= Beginning of Section =
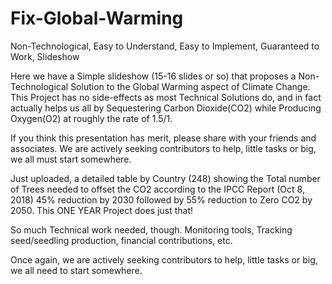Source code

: # Fix-Global-Warming
Non-Technological, Easy to Understand, Easy to Implement, Guaranteed to Work, Slideshow

Here we have a Simple slideshow (15-16 slides or so) that proposes a Non-Technological Solution
to the Global Warming aspect of Climate Change. This Project has no side-effects
as most Technical Solutions do, and in fact actually helps us all by
Sequestering Carbon Dioxide(CO2) while Producing Oxygen(O2) at roughly the rate of 1.5/1.  

If you think this presentation has merit, please share with your friends and associates.
We are actively seeking contributors to help, little tasks or big, we all must start somewhere.

Just uploaded, a detailed table by Country (248) showing the Total number of Trees needed
to offset the CO2 according to the IPCC Report (Oct 8, 2018) 45% reduction by 2030 followed by 
55% reduction to Zero CO2 by 2050. This ONE YEAR Project does just that!

So much Technical work needed, though. Monitoring tools, Tracking seed/seedling production,
financial contributions, etc.

Once again, we are actively seeking contributors to help, little tasks or big,
we all need to start somewhere.


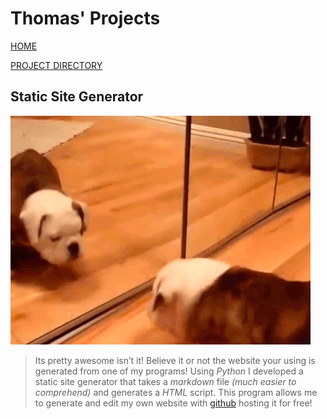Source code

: # Thomas' Projects

[HOME](index.html)

[PROJECT DIRECTORY](index2.html)

## Static Site Generator

![mirror dog](static/images/gifs/mirrordog_gif.gif)

> Its pretty awesome isn’t it! Believe it or not the website your using is generated from one of my programs! Using *Python* I developed a static site generator that takes a *markdown* file *(much easier to comprehend)* and generates a *HTML* script. This program allows me to generate and edit my own website with [github](https://github.com/BruzaTom) hosting it for free! 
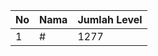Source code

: | No | Nama            | Jumlah Level |
|----|-----------------|--------------|
| 1  | #    |    1277        |
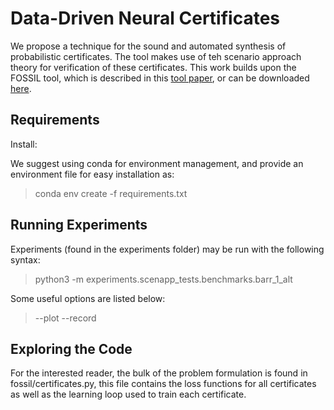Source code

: # Data-Driven Neural Certificates

We propose a technique for the sound and automated synthesis of probabilistic certificates. The tool makes use of teh scenario approach theory for verification of these certificates. This work builds upon the FOSSIL tool, which is described in this [tool paper](https://doi.org/10.1145/3447928.3456646), or can be downloaded [here](https://github.com/oxford-oxcav/fossil).

## Requirements

Install:

We suggest using conda for environment management, and provide an environment file for easy installation as:

> conda env create -f requirements.txt

## Running Experiments

Experiments (found in the experiments folder) may be run with the following syntax:

> python3 -m experiments.scenapp\_tests.benchmarks.barr\_1\_alt

Some useful options are listed below:

> --plot
> --record

## Exploring the Code

For the interested reader, the bulk of the problem formulation is found in fossil/certificates.py, this file contains the loss functions for all certificates as well as the learning loop used to train each certificate.


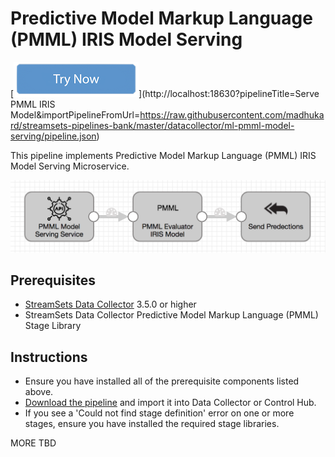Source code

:Predictive Model Markup Language (PMML) IRIS Model Serving
==============================
[![Try Now](../../trynow.png)](http://localhost:18630?pipelineTitle=Serve PMML IRIS Model&importPipelineFromUrl=https://raw.githubusercontent.com/madhukard/streamsets-pipelines-bank/master/datacollector/ml-pmml-model-serving/pipeline.json)

This pipeline implements Predictive Model Markup Language (PMML) IRIS Model Serving Microservice. 

![Pipeline screenshot](pipeline.png)

Prerequisites
-------------

* [StreamSets Data Collector](https://streamsets.com/opensource/) 3.5.0 or higher
* StreamSets Data Collector Predictive Model Markup Language (PMML) Stage Library


Instructions
------------

* Ensure you have installed all of the prerequisite components listed above.
* [Download the pipeline](pipeline.json) and import it into Data Collector or Control Hub.
* If you see a 'Could not find stage definition' error on one or more stages, ensure you have installed the required stage libraries.
  
MORE TBD
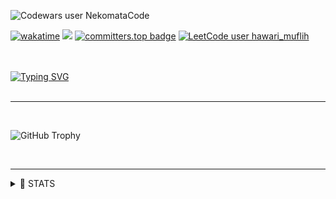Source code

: ![Codewars user NekomataCode](https://www.codewars.com/users/NekomataCode/badges/large)

[![wakatime](https://wakatime.com/badge/user/9080e4a2-4bfc-4500-b7b1-082b2c6c5a6b.svg)](https://wakatime.com/@9080e4a2-4bfc-4500-b7b1-082b2c6c5a6b) ![](https://komarev.com/ghpvc/?username=NekomataCode&style=flat&color=blueviolet) [![committers.top badge](https://user-badge.committers.top/indonesia/NekomataCode.svg)](https://user-badge.committers.top/indonesia/NekomataCode)
[![LeetCode user hawari_muflih](https://img.shields.io/badge/dynamic/json?style=flat&labelColor=black&color=%23ffa116&label=Solved&query=solved&url=https%3A%2F%2Fbadge.xyli.tech/%2Fapi%2Fusers%2Fhawari_muflih&logo=leetcode&logoColor=yellow)](https://leetcode.com/hawari_muflih/)

<br>
<br>

<a href="https://git.io/typing-svg">
 <img src="https://readme-typing-svg.herokuapp.com?font=Fira+Code&weight=500&size=24&duration=450&pause=900&color=8A01F7&background=FFFFFF00&center=true&random=true&width=500&lines=0%3A);X-(;%3E_%3C*;-o%2C%2Co%2C%2Co';(%5E%5E)%2F%2F;(B-I%3D;%3C+%7C-);%7C-I;%3E%3E---%3E%3E;i+%3C%3D+n+%3C+j;(%EF%BC%9B%E4%B8%80_%E4%B8%80);%E2%8A%82(%EF%BF%A3(%E5%B7%A5)%EF%BF%A3)%E2%8A%83;(%23_%23);%3E%2F%2F%3C;%40_%40;%5B%3D%E2%82%80%3D%3D%E2%82%80%5D;(%3D%E2%97%91%E1%86%BA%E2%97%90%3D);%EF%BC%BC(%EF%BC%BEO%EF%BC%BE)%EF%BC%8F;%E2%9C%BA%E2%97%9F(%E2%80%A2%E2%80%BF%E2%80%A2)%E2%97%9E%E2%9C%BA;%E2%95%B9%EF%B9%8F%E2%95%B9;%3D%3F;B);(%2F)o%2C%2Co(%2F);T%5ET;%5C(%5Eo%5C)+(%2Fo%5E)%2F;(%E2%96%80%CC%BF%C4%B9%CC%AF%E2%96%80%CC%BF+%CC%BF);(%2B_%2B);%5E(%23%EF%BD%80%E2%88%80%C2%B4)_%CE%A8;%2F%2F_%5E;%E3%83%BD(%E2%98%85%CF%89%E2%98%85)%E3%83%8E;(%E0%B8%87+%E2%80%A2%CC%80%E3%82%9D%E2%80%A2%CC%81)%E0%B8%87;%E1%95%A6(%C3%B2_%C3%B3%CB%87)%E1%95%A4;%EF%B8%BB%E2%94%B3%E3%83%86%3D%E4%B8%80;BD;%5B%E2%80%A2.%E2%80%A2%E0%B8%B4%5D;(%E2%99%A5_%E2%99%A5);8(%3E_%3C)8;%7C(%EF%BF%A33%EF%BF%A3)%7C;%C2%A4%5C(+%60%E2%8C%82%C2%B4+)%2F%C2%A4;%5Eo%5E;(%E2%95%AF%CB%98+-%CB%98+)%E2%95%AF;%60%3Do%3D%5Eo%3E;%5B%3A%7C%5D;%E2%97%94%CC%AF%E2%97%94;Y_Y;%E1%B6%98+%E1%B5%92%E1%B4%A5%E1%B5%92%E1%B6%85;(+%C2%B4-%CF%89%EF%BD%A5)%EF%B8%BB%E2%94%BB%E2%94%B3%E2%95%90%E2%95%90%E2%94%81%E4%B8%80;%E2%94%AC%E2%94%B4%E2%94%AC%E2%94%B4%E2%94%A4(%EF%BD%A5_%E2%94%9C%E2%94%AC%E2%94%B4%E2%94%AC%E2%94%B4;o()xxx%5B%7B%3A%3A%3A%3A%3A%3A%3A%3A%3A%3A%3E;(%C2%B4%3E_%E2%97%8F)%E3%83%A1(%E2%97%8F_%3C%EF%BD%80);(%5E%E2%80%BF%E2%97%95)" alt="Typing SVG" />
</a>

<br>
<br>

---

<br>

![GitHub Trophy](https://github-profile-trophy.vercel.app/?username=NekomataCode&row=2&column=3&theme=tokyonight&margin-w=30&margin-h=24&no-frame=true)

<br>

---

<details>
 <summary>📓 STATS</summary>

 <br>
 
 [![Hawari's GitHub stats](https://github-readme-stats.vercel.app/api?username=NekomataCode&theme=tokyonight&count_private=true&include_all_commits=true&show_icons=true&border_radius=0&hide_border=true)]()

 [![GitHub Streak](https://streak-stats.demolab.com?user=NekomataCode&theme=tokyonight&hide_border=true&border_radius=0.25&date_format=j%20M%5B%20Y%5D)](https://git.io/streak-stats)

 [![Top Langs](https://github-readme-stats.vercel.app/api/top-langs/?username=NekomataCode&layout=compact&theme=tokyonight&border_radius=0&hide_border=true&hide_progress=true&langs_count=25)]()

 <details>

  <details>
   <summary>💗 WAIFU</summary>
  
   <h4>Senjougahara Hitagi</h4>
  
   <img src="https://3.bp.blogspot.com/-C0Vqff9M5kg/VrARw5HUSlI/AAAAAAAAXUE/tPpCuxIeneo/s1600/Omake%2BGif%2BAnime%2B-%2BKoyomimonogatari%2B-%2BEpisode%2B4%2B-%2BSenjougahara%2BYoga.gif" alt="A beautiful girl with purple hair doing yoga" loading="lazy" />
  
   <img src="https://github.com/NekomataCode/NekomataCode/assets/90821837/6c1cc0bf-2f80-427c-a8c9-bf3dedda355a" alt="My Waifu. Senjougahara Hitagi" width="500" />
   
  </details>

</details>

<br>

<!-- 
<details>
 <summary></summary>
</details> -->
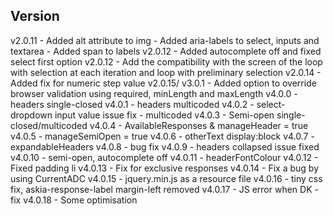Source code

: Version
-------
v2.0.11 - Added alt attribute to img
    - Added aria-labels to select, inputs and textarea
    - Added span to labels
v2.0.12 - Added autocomplete off and fixed select first option
v2.0.12 - Add the compatibility with the screen of the loop with selection at each iteration and loop with preliminary selection
    v2.0.14 - Added fix for numeric step value
    v2.0.15/ v3.0.1 - Added option to override browser validation using required, minLength and maxLength
v4.0.0 - headers single-closed
v4.0.1 - headers multicoded
v4.0.2 - select-dropdown input value issue fix - multicoded
v4.0.3 - Semi-open single-closed/multicoded
v4.0.4 - AvailableResponses & manageHeader = true
v4.0.5 - manageSemiOpen = true
v4.0.6 - otherText display:block
v4.0.7 - expandableHeaders
v4.0.8 - bug fix
v4.0.9 - headers collapsed issue fixed
v4.0.10 - semi-open, autocomplete off
v4.0.11 - headerFontColour
v4.0.12 - Fixed padding li
v4.0.13 - Fix for exclusive responses
v4.0.14 - Fix a bug by using CurrentADC
v4.0.15 - jquery.min.js as a resource file
v4.0.16 - tiny css fix, askia-response-label margin-left removed
v4.0.17 - JS error when DK - fix
v4.0.18 - Some optimisation
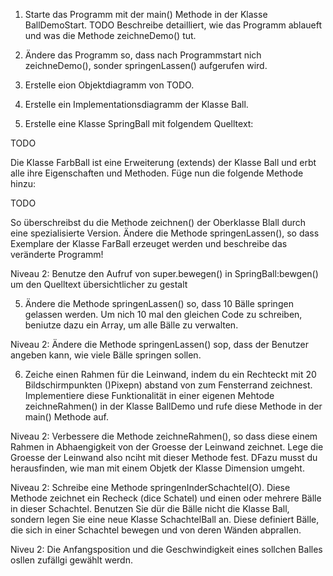 1. Starte das Programm mit der main() Methode in der Klasse BallDemoStart. TODO
Beschreibe detailliert, wie das Programm ablaueft und was die Methode zeichneDemo() tut.

2. Ändere das Programm so, dass nach Programmstart nich zeichneDemo(), sonder springenLassen() aufgerufen wird.

3. Erstelle eion Objektdiagramm von TODO.

4. Erstelle ein Implementationsdiagramm der Klasse Ball.

5. Erstelle eine Klasse SpringBall mit folgendem Quelltext:

TODO

Die Klasse FarbBall ist eine Erweiterung (extends) der Klasse Ball und erbt alle ihre Eigenschaften und Methoden.
Füge nun die folgende Methode hinzu:

TODO

So überschreibst du die Methode zeichnen() der Oberklasse Blall durch eine spezialisierte Version.
Ändere die Methode springenLassen(), so dass Exemplare der Klasse FarBall erzeuget werden und beschreibe das veränderte Programm!

Niveau 2: Benutze den Aufruf von super.bewegen() in SpringBall:bewgen() um den Quelltext übersichtlicher zu gestalt

5. Ändere die Methode springenLassen() so, dass 10 Bälle springen gelassen werden. Um nich 10 mal den gleichen Code zu schreiben, beniutze  dazu ein Array, um alle Bälle zu verwalten.

Niveau 2: Ändere die Methode springenLassen() sop, dass der Benutzer angeben kann, wie viele Bälle springen sollen. 

6. Zeiche einen Rahmen für die Leinwand, indem du ein Rechteckt mit 20 Bildschirmpunkten ()Pixepn) abstand von zum Fensterrand zeichnest. 
Implementiere diese Funktionalität in einer eigenen Mehtode zeichneRahmen() in der Klasse BallDemo und rufe diese Methode in der
main() Methode auf.

Niveau 2: Verbessere die Methode zeichneRahmen(), so dass diese einem Rahmen in Abhaengigkeit von der Groesse der Leinwand zeichnet.
Lege die Groesse der Leinwand also nciht mit dieser Methode fest. DFazu musst du herausfinden, wie man mit einem Objetk der Klasse Dimension umgeht.

Niveau 2:
Schreibe eine Methode springenInderSchachtel(O). Diese Methode zeichnet ein Recheck (dice Schatel) und einen oder mehrere Bälle in dieser Schachtel. Benutzen Sie dür die Bälle nicht die Klasse Ball, sondern legen Sie eine neue Klasse SchachtelBall an. Diese definiert Bälle, die sich in einer Schachtel bewegen und von deren Wänden abprallen. 

Niveu 2: Die Anfangsposition und die Geschwindigkeit eines sollchen Balles osllen zufällgi gewählt werdn.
= End of Section =
Action item: The answer is each line in which the word "autocomplete" occurs, copied from the material above.

Answer space:
v2.0.12 - Added autocomplete off and fixed select first option
v4.0.10 - semi-open, autocomplete off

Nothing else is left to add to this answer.